On Tuesday, HLRN has released two reports – ‘Forced Evictions in India in 2018: An Unabating National Crisis’ and ‘Adjudicating the Human Right to Adequate Housing: Analysis of Important Judgments from Indian High Courts’.

After analyzing data on 218 reported cases of forced eviction in 2018, four broad categories for which people were forcibly evicted and displaced from their homes and habitats were listed – over 94,000 people or 47% of the affected people were evicted in the name of slum-clearance, anti-encroachment or city-beautification drives, over 52,200 people are affected due to infrastructure and ostensible development projects, over 40,600 people were affected due to environmental projects, forest protection, and wildlife conservation and over 15,200 people were evicted citing disaster management. “At least 11.3 million people across India are threatened with the risk of eviction and displacement,” finds the report.

Speaking at the press conference, Shivani Chaudhry of HLRN said that except for the Communist Party of India (Marxist) and the Indian National Congress, no other party has included the crucial issue of forced evictions of vulnerable people in their manifestos for the general elections of 2019.
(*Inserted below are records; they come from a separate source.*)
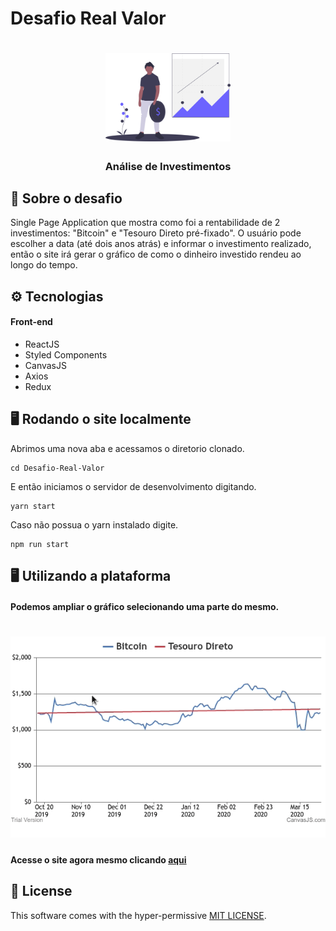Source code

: # Desafio Real Valor

<h1 align="center">
  <img alt="Finance SVG" title="Real Valor Challenge" src=".github/undraw_invest.svg" width="200px" />
</h1>

<h3 align="center">
  Análise de Investimentos
</h3>

## 🚀 Sobre o desafio

Single Page Application que mostra como foi a rentabilidade de 2 investimentos: "Bitcoin" e "Tesouro Direto pré-fixado".
O usuário pode escolher a data (até dois anos atrás) e informar o investimento realizado, então o site irá gerar o gráfico de como o dinheiro investido rendeu ao longo do tempo.

## ⚙️ Tecnologias

#### Front-end

- ReactJS
- Styled Components
- CanvasJS
- Axios
- Redux

## 🖥️ Rodando o site localmente

Abrimos uma nova aba e acessamos o diretorio clonado.

```
cd Desafio-Real-Valor
```

E então iniciamos o servidor de desenvolvimento digitando.

```
yarn start
```

Caso não possua o yarn instalado digite.

```
npm run start
```

## 🖥️ Utilizando a plataforma

#### Podemos ampliar o gráfico selecionando uma parte do mesmo.
<h1 align="center">
  <img alt="Finance SVG" title="Real Valor Challenge" src=".github/sample2.gif" width="600px" />
</h1>

#### Acesse o site agora mesmo clicando <a href="https://desafio-real-valor.netlify.com">aqui</a>

## 📝 License

This software comes with the hyper-permissive [MIT LICENSE](LICENSE.md).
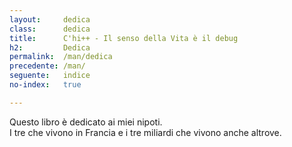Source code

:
 ```yaml
---
layout:     dedica
class:      dedica
title:      C'hi++ - Il senso della Vita è il debug
h2:         Dedica
permalink:  /man/dedica
precedente: /man/
seguente:   indice
no-index:   true

---
```


Questo libro è dedicato ai miei nipoti.<br />
I tre che vivono in Francia e i tre miliardi che vivono anche altrove.
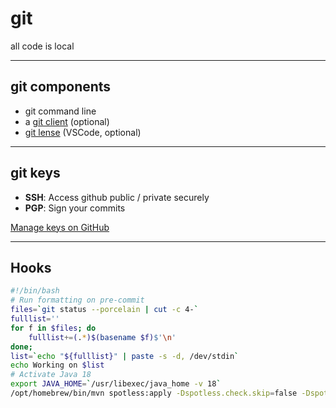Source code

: # git

all code is local

---

## git components

- git command line
- a [git client](https://www.sourcetreeapp.com) (optional)
- [git lense](https://marketplace.visualstudio.com/items?itemName=eamodio.gitlens) (VSCode, optional)

---

## git keys

- **SSH**: Access github public / private securely
- **PGP**: Sign your commits

[Manage keys on GitHub](https://github.com/settings/keys)

---

## Hooks

```bash
#!/bin/bash
# Run formatting on pre-commit
files=`git status --porcelain | cut -c 4-`
fulllist=''
for f in $files; do
    fulllist+=(.*)$(basename $f)$'\n'
done;
list=`echo "${fulllist}" | paste -s -d, /dev/stdin`
echo Working on $list
# Activate Java 18
export JAVA_HOME=`/usr/libexec/java_home -v 18`
/opt/homebrew/bin/mvn spotless:apply -Dspotless.check.skip=false -DspotlessFiles=$list

```

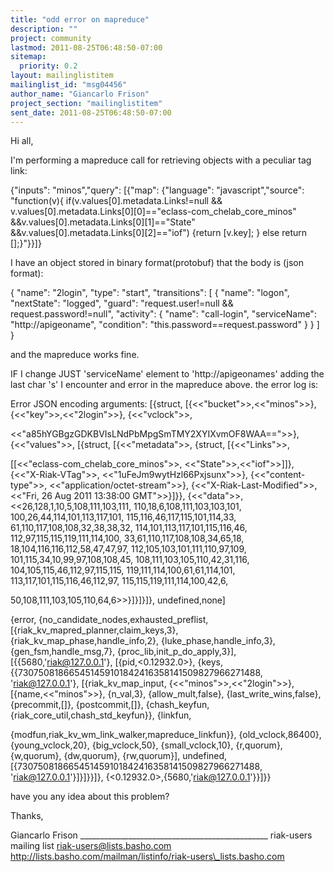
 ```yaml
---
title: "odd error on mapreduce"
description: ""
project: community
lastmod: 2011-08-25T06:48:50-07:00
sitemap:
  priority: 0.2
layout: mailinglistitem
mailinglist_id: "msg04456"
author_name: "Giancarlo Frison"
project_section: "mailinglistitem"
sent_date: 2011-08-25T06:48:50-07:00
---
```



Hi all,

I'm performing a mapreduce call for retrieving objects with a peculiar tag
link:

{"inputs": "minos","query": [{"map": {"language": "javascript","source":
"function(v){ if(v.values[0].metadata.Links!=null &&
v.values[0].metadata.Links[0][0]==\"eclass-com\_chelab\_core\_minos\"
&&v.values[0].metadata.Links[0][1]==\"State\"
&&v.values[0].metadata.Links[0][2]==\"iof\") {return [v.key]; } else return
[];}"}}]}

I have an object stored in binary format(protobuf) that the body is (json
format):

{
 "name": "2login",
 "type": "start",
 "transitions": [
 {
 "name": "logon",
 "nextState": "logged",
 "guard": "request.user!=null && request.password!=null",
 "activity": {
 "name": "call-login",
 "serviceName": "http://apigeoname",
 "condition": "this.password==request.password"
 }
 }
 ]
}

and the mapreduce works fine.

IF I change JUST 'serviceName' element to 'http://apigeonames' adding the
last char 's' I encounter and error in the mapreduce above.
the error log is:



Error JSON encoding arguments: [{struct,
 [{<<"bucket">>,<<"minos">>},
 {<<"key">>,<<"2login">>},
 {<<"vclock">>,

 <<"a85hYGBgzGDKBVIsLNdPbMpgSmTMY2XYIXvmOF8WAA==">>},
 {<<"values">>,
 [{struct,
 [{<<"metadata">>,
 {struct,
 [{<<"Links">>,

[[<<"eclass-com\_chelab\_core\_minos">>,
 <<"State">>,<<"iof">>]]},
 {<<"X-Riak-VTag">>,
 <<"1uFeJm9wytHzl66Pxjsunx">>},
 {<<"content-type">>,
 <<"application/octet-stream">>},
 {<<"X-Riak-Last-Modified">>,
 <<"Fri, 26 Aug 2011 13:38:00
GMT">>}]}},
 {<<"data">>,
 <<26,128,1,10,5,108,111,103,111,
 110,18,6,108,111,103,103,101,
 100,26,44,114,101,113,117,101,
 115,116,46,117,115,101,114,33,
 61,110,117,108,108,32,38,38,32,
 114,101,113,117,101,115,116,46,
 112,97,115,115,119,111,114,100,
 33,61,110,117,108,108,34,65,18,
 18,104,116,116,112,58,47,47,97,
 112,105,103,101,111,110,97,109,
 101,115,34,10,99,97,108,108,45,
 108,111,103,105,110,42,31,116,
 104,105,115,46,112,97,115,115,
 119,111,114,100,61,61,114,101,
 113,117,101,115,116,46,112,97,
 115,115,119,111,114,100,42,6,

 50,108,111,103,105,110,64,6>>}]}]}]},
 undefined,none]

{error,
 {no\_candidate\_nodes,exhausted\_preflist,
 [{riak\_kv\_mapred\_planner,claim\_keys,3},
 {riak\_kv\_map\_phase,handle\_info,2},
 {luke\_phase,handle\_info,3},
 {gen\_fsm,handle\_msg,7},
 {proc\_lib,init\_p\_do\_apply,3}],
 [{{5680,'riak@127.0.0.1'},
 [{pid,<0.12932.0>},
 {keys,
 {{730750818665451459101842416358141509827966271488,
 'riak@127.0.0.1'},
 [{riak\_kv\_map\_input,
 {<<"minos">>,<<"2login">>},
 [{name,<<"minos">>},
 {n\_val,3},
 {allow\_mult,false},
 {last\_write\_wins,false},
 {precommit,[]},
 {postcommit,[]},
 {chash\_keyfun,{riak\_core\_util,chash\_std\_keyfun}},
 {linkfun,

{modfun,riak\_kv\_wm\_link\_walker,mapreduce\_linkfun}},
 {old\_vclock,86400},
 {young\_vclock,20},
 {big\_vclock,50},
 {small\_vclock,10},
 {r,quorum},
 {w,quorum},
 {dw,quorum},
 {rw,quorum}],
 undefined,
 [{730750818665451459101842416358141509827966271488,
 'riak@127.0.0.1'}]}]}}]},
 {<0.12932.0>,{5680,'riak@127.0.0.1'}}]}}


have you any idea about this problem?

Thanks,


Giancarlo Frison
\_\_\_\_\_\_\_\_\_\_\_\_\_\_\_\_\_\_\_\_\_\_\_\_\_\_\_\_\_\_\_\_\_\_\_\_\_\_\_\_\_\_\_\_\_\_\_
riak-users mailing list
riak-users@lists.basho.com
http://lists.basho.com/mailman/listinfo/riak-users\_lists.basho.com

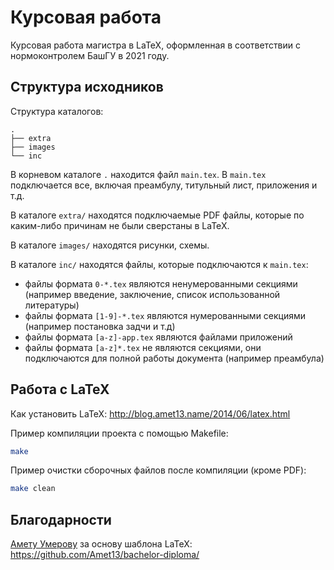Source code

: Курсовая работа
================
Курсовая работа магистра в LaTeX, оформленная в соответствии с нормоконтролем БашГУ в 2021 году.

Структура исходников
--------------------
Структура каталогов:
```
.
├── extra
├── images
└── inc
```

В корневом каталоге `.` находится файл `main.tex`.
В `main.tex` подключается все, включая преамбулу, титульный лист, приложения и т.д.

В каталоге `extra/` находятся подключаемые PDF файлы, которые по каким-либо причинам не были сверстаны в LaTeX.

В каталоге `images/` находятся рисунки, схемы.

В каталоге `inc/` находятся файлы, которые подключаются к `main.tex`:
* файлы формата `0-*.tex` являются ненумерованными секциями (например введение, заключение, список использованной литературы)
* файлы формата `[1-9]-*.tex` являются нумерованными секциями (например постановка задчи и т.д)
* файлы формата `[a-z]-app.tex` являются файлами приложений
* файлы формата `[a-z]*.tex` не являются секциями, они подключаются для полной работы документа (например преамбула)

Работа с LaTeX
--------------
Как установить LaTeX: http://blog.amet13.name/2014/06/latex.html

Пример компиляции проекта с помощью Makefile:
```bash
make
```

Пример очистки сборочных файлов после компиляции (кроме PDF):
```bash
make clean
```

Благодарности
-------------
[Амету Умерову](https://github.com/Amet13/) за основу шаблона LaTeX: https://github.com/Amet13/bachelor-diploma/
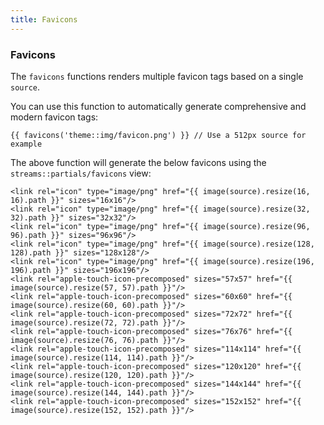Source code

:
 ```yaml
---
title: Favicons
---
```


### Favicons

The `favicons` functions renders multiple favicon tags based on a single `source`.

You can use this function to automatically generate comprehensive and modern favicon tags:

    {{ favicons('theme::img/favicon.png') }} // Use a 512px source for example

The above function will generate the below favicons using the `streams::partials/favicons` view:

    <link rel="icon" type="image/png" href="{{ image(source).resize(16, 16).path }}" sizes="16x16"/>
    <link rel="icon" type="image/png" href="{{ image(source).resize(32, 32).path }}" sizes="32x32"/>
    <link rel="icon" type="image/png" href="{{ image(source).resize(96, 96).path }}" sizes="96x96"/>
    <link rel="icon" type="image/png" href="{{ image(source).resize(128, 128).path }}" sizes="128x128"/>
    <link rel="icon" type="image/png" href="{{ image(source).resize(196, 196).path }}" sizes="196x196"/>
    <link rel="apple-touch-icon-precomposed" sizes="57x57" href="{{ image(source).resize(57, 57).path }}"/>
    <link rel="apple-touch-icon-precomposed" sizes="60x60" href="{{ image(source).resize(60, 60).path }}"/>
    <link rel="apple-touch-icon-precomposed" sizes="72x72" href="{{ image(source).resize(72, 72).path }}"/>
    <link rel="apple-touch-icon-precomposed" sizes="76x76" href="{{ image(source).resize(76, 76).path }}"/>
    <link rel="apple-touch-icon-precomposed" sizes="114x114" href="{{ image(source).resize(114, 114).path }}"/>
    <link rel="apple-touch-icon-precomposed" sizes="120x120" href="{{ image(source).resize(120, 120).path }}"/>
    <link rel="apple-touch-icon-precomposed" sizes="144x144" href="{{ image(source).resize(144, 144).path }}"/>
    <link rel="apple-touch-icon-precomposed" sizes="152x152" href="{{ image(source).resize(152, 152).path }}"/>
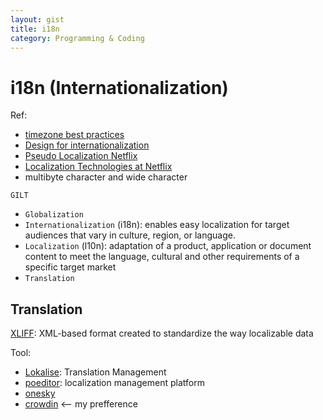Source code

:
 ```yaml
---
layout: gist
title: i18n
category: Programming & Coding
---
```


# i18n (Internationalization)

Ref:
- [timezone best practices](https://stackoverflow.com/questions/2532729/daylight-saving-time-and-time-zone-best-practices)
- [Design for internationalization](https://medium.com/dropbox-design/design-for-internationalization-24c12ea6b38f)
- [Pseudo Localization Netflix](https://medium.com/netflix-techblog/pseudo-localization-netflix-12fff76fbcbe)
- [Localization Technologies at Netflix](https://medium.com/netflix-techblog/localization-technologies-at-netflix-d033e7b13cf)
- multibyte character and wide character

`GILT`
- `Globalization`
- `Internationalization` (i18n): enables easy localization for target audiences that vary in culture, region, or language.
- `Localization` (l10n): adaptation of a product, application or document content to meet the language, cultural and other requirements of a specific target market
- `Translation`


## Translation 

[XLIFF](https://en.wikipedia.org/wiki/XLIFF): XML-based format created to standardize the way localizable data 

Tool:
- [Lokalise](https://lokalise.co/): Translation Management 
- [poeditor](https://poeditor.com/): localization management platform
- [onesky](https://www.oneskyapp.com/customers/)
- [crowdin](https://crowdin.com/) <-- my prefference

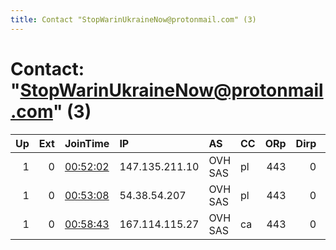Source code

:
 ```yaml
---
title: Contact "StopWarinUkraineNow@protonmail.com" (3)
---
```


# Contact: "StopWarinUkraineNow@protonmail.com" (3)

|   Up |   Ext | JoinTime                                                                                              | IP             | AS      | CC   |   ORp |   Dirp | OS    | Version   | Nickname           |   eFamMembers |
|-----:|------:|:------------------------------------------------------------------------------------------------------|:---------------|:--------|:-----|------:|-------:|:------|:----------|:-------------------|--------------:|
|    1 |     0 | [00:52:02](https://nusenu.github.io/OrNetStats/w/relay/70C2204574A1B424F007938CF04A666216E1B3DD.html) | 147.135.211.10 | OVH SAS | pl   |   443 |      0 | Linux | 0.4.7.8   | NoWarinUkraineNow4 |             6 |
|    1 |     0 | [00:53:08](https://nusenu.github.io/OrNetStats/w/relay/3196626D47651AE413455A2E153573EFD00DE948.html) | 54.38.54.207   | OVH SAS | pl   |   443 |      0 | Linux | 0.4.7.8   | NoWarinUkraineNow3 |             6 |
|    1 |     0 | [00:58:43](https://nusenu.github.io/OrNetStats/w/relay/03CC2832FED5E3AA471CC3874338B989CA4596B6.html) | 167.114.115.27 | OVH SAS | ca   |   443 |      0 | Linux | 0.4.7.8   | NoWarinUkraineNow5 |             6 |
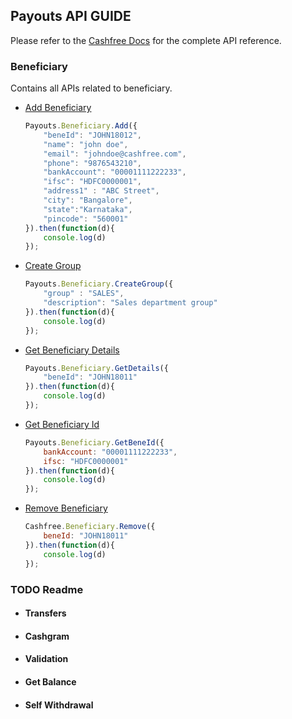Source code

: ## Payouts API GUIDE

Please refer to the [Cashfree Docs](https://docs.cashfree.com/docs/)  for the complete API reference.

### Beneficiary
Contains all APIs related to beneficiary.

- [Add Beneficiary](https://docs.cashfree.com/docs/payout/guide/#add-beneficiary)
    ```js
    Payouts.Beneficiary.Add({
    	"beneId": "JOHN18012", 
    	"name": "john doe",
    	"email": "johndoe@cashfree.com", 
    	"phone": "9876543210", 
    	"bankAccount": "00001111222233", 
    	"ifsc": "HDFC0000001", 
    	"address1" : "ABC Street", 
    	"city": "Bangalore", 
    	"state":"Karnataka", 
    	"pincode": "560001"
    }).then(function(d){
	    console.log(d)
    });
    ```
- [Create Group](https://docs.cashfree.com/docs/payout/guide/#create-beneficiary-group)
    ```js
    Payouts.Beneficiary.CreateGroup({
    	"group" : "SALES", 
    	"description": "Sales department group"
    }).then(function(d){
    	console.log(d)
    });	
    ```
- [Get Beneficiary Details](https://docs.cashfree.com/docs/payout/guide/#get-beneficiary-details)
    ```js
    Payouts.Beneficiary.GetDetails({
    	"beneId": "JOHN18011"
    }).then(function(d){
    	console.log(d)
    });
    ```
- [Get Beneficiary Id](https://docs.cashfree.com/docs/payout/guide/#fetch-beneficiary-id)
    ```js
    Payouts.Beneficiary.GetBeneId({
    	bankAccount: "00001111222233",
	    ifsc: "HDFC0000001"
    }).then(function(d){
    	console.log(d)
    });
    ```
- [Remove Beneficiary](https://docs.cashfree.com/docs/payout/guide/#fetch-beneficiary-id)
    ```js
    Cashfree.Beneficiary.Remove({
    	beneId: "JOHN18011"
    }).then(function(d){
    	console.log(d)
    });
    ```
### TODO Readme
-   #### Transfers
-   #### Cashgram
-   #### Validation
-   #### Get Balance
-   #### Self Withdrawal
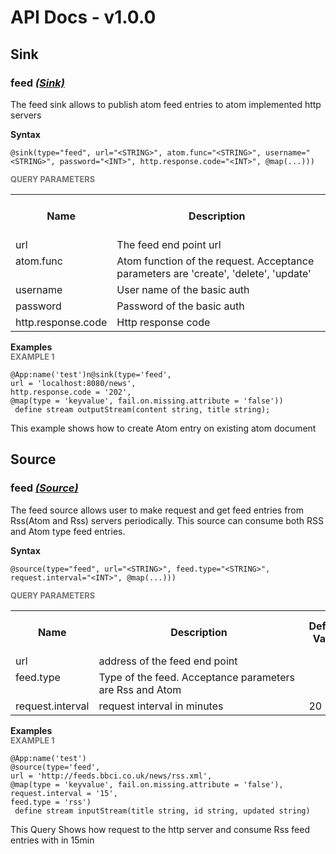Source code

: # API Docs - v1.0.0

## Sink

### feed *<a target="_blank" href="https://wso2.github.io/siddhi/documentation/siddhi-4.0/#sink">(Sink)</a>*

<p style="word-wrap: break-word">The feed sink allows to publish atom feed entries to atom implemented http servers </p>

<span id="syntax" class="md-typeset" style="display: block; font-weight: bold;">Syntax</span>
```
@sink(type="feed", url="<STRING>", atom.func="<STRING>", username="<STRING>", password="<INT>", http.response.code="<INT>", @map(...)))
```

<span id="query-parameters" class="md-typeset" style="display: block; color: rgba(0, 0, 0, 0.54); font-size: 12.8px; font-weight: bold;">QUERY PARAMETERS</span>
<table>
    <tr>
        <th>Name</th>
        <th style="min-width: 20em">Description</th>
        <th>Default Value</th>
        <th>Possible Data Types</th>
        <th>Optional</th>
        <th>Dynamic</th>
    </tr>
    <tr>
        <td style="vertical-align: top">url</td>
        <td style="vertical-align: top; word-wrap: break-word">The feed end point url</td>
        <td style="vertical-align: top"></td>
        <td style="vertical-align: top">STRING</td>
        <td style="vertical-align: top">No</td>
        <td style="vertical-align: top">No</td>
    </tr>
    <tr>
        <td style="vertical-align: top">atom.func</td>
        <td style="vertical-align: top; word-wrap: break-word">Atom function of the request. Acceptance parameters are 'create', 'delete', 'update'</td>
        <td style="vertical-align: top"></td>
        <td style="vertical-align: top">STRING</td>
        <td style="vertical-align: top">No</td>
        <td style="vertical-align: top">No</td>
    </tr>
    <tr>
        <td style="vertical-align: top">username</td>
        <td style="vertical-align: top; word-wrap: break-word">User name of the basic auth</td>
        <td style="vertical-align: top">admin</td>
        <td style="vertical-align: top">STRING</td>
        <td style="vertical-align: top">Yes</td>
        <td style="vertical-align: top">No</td>
    </tr>
    <tr>
        <td style="vertical-align: top">password</td>
        <td style="vertical-align: top; word-wrap: break-word">Password of the basic auth</td>
        <td style="vertical-align: top">admin</td>
        <td style="vertical-align: top">INT</td>
        <td style="vertical-align: top">Yes</td>
        <td style="vertical-align: top">No</td>
    </tr>
    <tr>
        <td style="vertical-align: top">http.response.code</td>
        <td style="vertical-align: top; word-wrap: break-word">Http response code</td>
        <td style="vertical-align: top">201</td>
        <td style="vertical-align: top">INT</td>
        <td style="vertical-align: top">Yes</td>
        <td style="vertical-align: top">No</td>
    </tr>
</table>

<span id="examples" class="md-typeset" style="display: block; font-weight: bold;">Examples</span>
<span id="example-1" class="md-typeset" style="display: block; color: rgba(0, 0, 0, 0.54); font-size: 12.8px; font-weight: bold;">EXAMPLE 1</span>
```
@App:name('test')n@sink(type='feed',
url = 'localhost:8080/news',
http.response.code = '202',
@map(type = 'keyvalue', fail.on.missing.attribute = 'false'))
 define stream outputStream(content string, title string);
```
<p style="word-wrap: break-word"> This example shows how to create Atom entry on existing atom document</p>

## Source

### feed *<a target="_blank" href="https://wso2.github.io/siddhi/documentation/siddhi-4.0/#source">(Source)</a>*

<p style="word-wrap: break-word"> The feed source allows user to make request and get feed entries from Rss(Atom and Rss) servers periodically. This source can consume both RSS and Atom type feed entries. </p>

<span id="syntax" class="md-typeset" style="display: block; font-weight: bold;">Syntax</span>
```
@source(type="feed", url="<STRING>", feed.type="<STRING>", request.interval="<INT>", @map(...)))
```

<span id="query-parameters" class="md-typeset" style="display: block; color: rgba(0, 0, 0, 0.54); font-size: 12.8px; font-weight: bold;">QUERY PARAMETERS</span>
<table>
    <tr>
        <th>Name</th>
        <th style="min-width: 20em">Description</th>
        <th>Default Value</th>
        <th>Possible Data Types</th>
        <th>Optional</th>
        <th>Dynamic</th>
    </tr>
    <tr>
        <td style="vertical-align: top">url</td>
        <td style="vertical-align: top; word-wrap: break-word">address of the feed end point</td>
        <td style="vertical-align: top"></td>
        <td style="vertical-align: top">STRING</td>
        <td style="vertical-align: top">No</td>
        <td style="vertical-align: top">No</td>
    </tr>
    <tr>
        <td style="vertical-align: top">feed.type</td>
        <td style="vertical-align: top; word-wrap: break-word">Type of the feed. Acceptance parameters are Rss and Atom</td>
        <td style="vertical-align: top"></td>
        <td style="vertical-align: top">STRING</td>
        <td style="vertical-align: top">No</td>
        <td style="vertical-align: top">No</td>
    </tr>
    <tr>
        <td style="vertical-align: top">request.interval</td>
        <td style="vertical-align: top; word-wrap: break-word">request interval in minutes</td>
        <td style="vertical-align: top">20</td>
        <td style="vertical-align: top">INT</td>
        <td style="vertical-align: top">Yes</td>
        <td style="vertical-align: top">No</td>
    </tr>
</table>

<span id="examples" class="md-typeset" style="display: block; font-weight: bold;">Examples</span>
<span id="example-1" class="md-typeset" style="display: block; color: rgba(0, 0, 0, 0.54); font-size: 12.8px; font-weight: bold;">EXAMPLE 1</span>
```
@App:name('test')
@source(type='feed',
url = 'http://feeds.bbci.co.uk/news/rss.xml',
@map(type = 'keyvalue', fail.on.missing.attribute = 'false'),
request.interval = '15',
feed.type = 'rss')
 define stream inputStream(title string, id string, updated string)
```
<p style="word-wrap: break-word"> This Query Shows how request to the http server and consume Rss feed entries with in 15min </p>

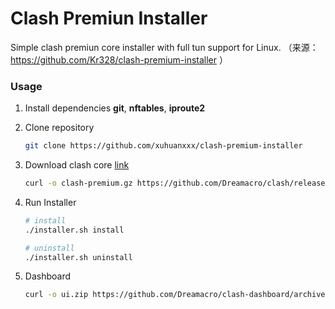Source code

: # Clash Premiun Installer

Simple clash premiun core installer with full tun support for Linux. （来源：https://github.com/Kr328/clash-premium-installer ）



### Usage

1. Install dependencies **git**, **nftables**, **iproute2**

2. Clone repository

   ```bash
   git clone https://github.com/xuhuanxxx/clash-premium-installer
   ```

3. Download clash core [link](https://github.com/Dreamacro/clash/releases/tag/premium)

   ```bash
   curl -o clash-premium.gz https://github.com/Dreamacro/clash/releases/download/premium/clash-linux-amd64-2021.03.10.gz && gzip -d clash-premium.gz && mv clash-premium clash-premium-installer/clash
   ```

4. Run Installer

   ```bash
   # install 
   ./installer.sh install
   
   # uninstall 
   ./installer.sh uninstall
   ```
4. Dashboard

   ```bash
   curl -o ui.zip https://github.com/Dreamacro/clash-dashboard/archive/gh-pages.zip && unzip ui.zip && mv clash-dashboard-gh-pages /srv/clash/ui
   ```
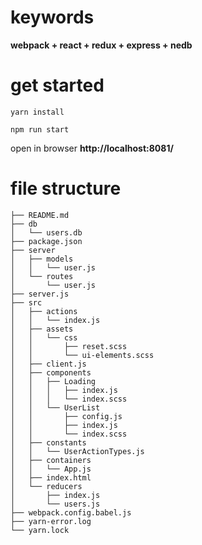 # keywords
**webpack + react + redux + express + nedb**

# get started

```
yarn install

npm run start

```
open in browser **http://localhost:8081/**

# file structure
```
├── README.md
├── db
│   └── users.db
├── package.json
├── server
│   ├── models
│   │   └── user.js
│   └── routes
│       └── user.js
├── server.js
├── src
│   ├── actions
│   │   └── index.js
│   ├── assets
│   │   └── css
│   │       ├── reset.scss
│   │       └── ui-elements.scss
│   ├── client.js
│   ├── components
│   │   ├── Loading
│   │   │   ├── index.js
│   │   │   └── index.scss
│   │   └── UserList
│   │       ├── config.js
│   │       ├── index.js
│   │       └── index.scss
│   ├── constants
│   │   └── UserActionTypes.js
│   ├── containers
│   │   └── App.js
│   ├── index.html
│   └── reducers
│       ├── index.js
│       └── users.js
├── webpack.config.babel.js
├── yarn-error.log
└── yarn.lock

```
“While Tamil Nadu ranks first when it comes to rehabilitation of people affected due to forced evictions, the massive resettlement sites are lacking basic amenities starting form availability of drinking facilities to education and health facilities,” said Vanessa Peter, policy researcher at Information and Resource Centre for the Deprived Urban Communities, Chennai. According to Peter, most of the evictions in 2018 took place during mid-academic year, most of them without prior notices has severely impacted the education of children living there. “In the ongoing Integrated Cooum River Eco-Restoration process, while more than 6,000 families are affected, only half of them or the people living on one side of Cooum bank are only rehabilitated,” Peter told Newsclick.

The report on forced eviction found that in most of the cases reported, state authorities have violated national and international laws and did not even follow due process established by existing national standards.

India has recently witnessed several homestead threatening policies from different arms of the government. In 2015, the right-wing government of prime minister Narendra Modi launched the ‘Smart Cities Mission’, which was estimated to cost over INR 2 trillion (approximately USD 28.9 billion). HLRN itself released a report last year, showing forced evictions and demolition of low-income neighborhoods across 100 cities earmarked for the ‘mission’. Apart from that, earlier this year the Supreme Court of India passed a judgement that threatened mass evictions of close to 2 million forest-dwelling indigenous peoples of India.